For the LE folks on the panel: If you can (you may bnot be allowed), ask them what their response times are from the time a 911 call comes in to police on-scene. Then ask them how much damage a determined attacker can do in that same time frame. Something like: ("So, 4.5 minutes, on the average? And that's from the time that the caller actually gets 911 on the line? How much damage can a determined attacker do in 4.5 minutes? Could someone die in that time? Have you ever had any violent attacks in which the victim never had a chance to call 911? . . . ") If you cannot ask those questions, that's OK. Give the crowd a hypothetical, say, 2-minute response time. Tell them to imagine that someone has kicked in their door, and is coming in, crowbar in hand. Imagine how much damage a grown man with a crowbar can do in 2 minutes.
As for "only LE should have assault weapons:" Why? Is it because the .223 is a low-recoil, accurate round? Isn't that what would make it ideal for a 100-lb woman? Talk about the fact that these "assault weapons" are actually just one-pull-one-bullet machines, not full auto. Revolvers are one-pull-one-bullet, too.
Concealed carry: Why should it be harder to get a CC permit? Has there been a rash of crimes committed by CCL holders? Are they not being screened properly?
Some folks will almost certainly argue for a world without guns. Here's an article entitled "A world without guns" on gunnut.org:
http://gunnuts.net/2013/01/04/a-world-without-guns/ This author makes the point that nobody would really want a world without guns. What they want is a world without
violence. That is perfectly understandable. A world without guns, though, is a world in which the weak are always at the mercy of the strong.
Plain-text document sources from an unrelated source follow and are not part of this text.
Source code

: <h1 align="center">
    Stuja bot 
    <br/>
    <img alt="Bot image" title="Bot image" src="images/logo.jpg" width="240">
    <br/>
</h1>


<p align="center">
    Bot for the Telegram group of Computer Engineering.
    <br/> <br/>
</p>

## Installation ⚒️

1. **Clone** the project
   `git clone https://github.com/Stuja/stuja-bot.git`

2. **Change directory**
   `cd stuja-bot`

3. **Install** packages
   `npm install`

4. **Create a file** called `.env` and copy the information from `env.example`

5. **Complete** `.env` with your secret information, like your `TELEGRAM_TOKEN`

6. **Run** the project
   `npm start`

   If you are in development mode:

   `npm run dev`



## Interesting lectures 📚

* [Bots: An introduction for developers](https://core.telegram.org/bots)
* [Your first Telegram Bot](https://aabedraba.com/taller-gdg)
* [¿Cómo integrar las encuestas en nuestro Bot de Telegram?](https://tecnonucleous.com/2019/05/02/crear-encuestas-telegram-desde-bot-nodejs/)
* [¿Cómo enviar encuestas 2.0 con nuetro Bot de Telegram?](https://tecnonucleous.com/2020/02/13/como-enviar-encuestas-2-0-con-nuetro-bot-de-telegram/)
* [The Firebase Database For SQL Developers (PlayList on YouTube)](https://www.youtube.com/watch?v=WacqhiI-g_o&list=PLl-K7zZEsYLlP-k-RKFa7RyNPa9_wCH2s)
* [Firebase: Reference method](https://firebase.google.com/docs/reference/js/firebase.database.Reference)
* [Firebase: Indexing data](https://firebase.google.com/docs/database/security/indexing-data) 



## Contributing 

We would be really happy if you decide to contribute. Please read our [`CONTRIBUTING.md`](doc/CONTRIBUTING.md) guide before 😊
Finally, resisting tyranny: What any one individual shooter needs is a separate issue from what rights a society needs for the individual to have. I, for example, have never "needed" to assert my rights under the Fourth, Fifth, and Eighth Amendments (unreasonable search and seizure, self-incrimination, and cruel & unusual punishment, respectively). That does not in any way diminish the need that our society has in individuals retaining those rights.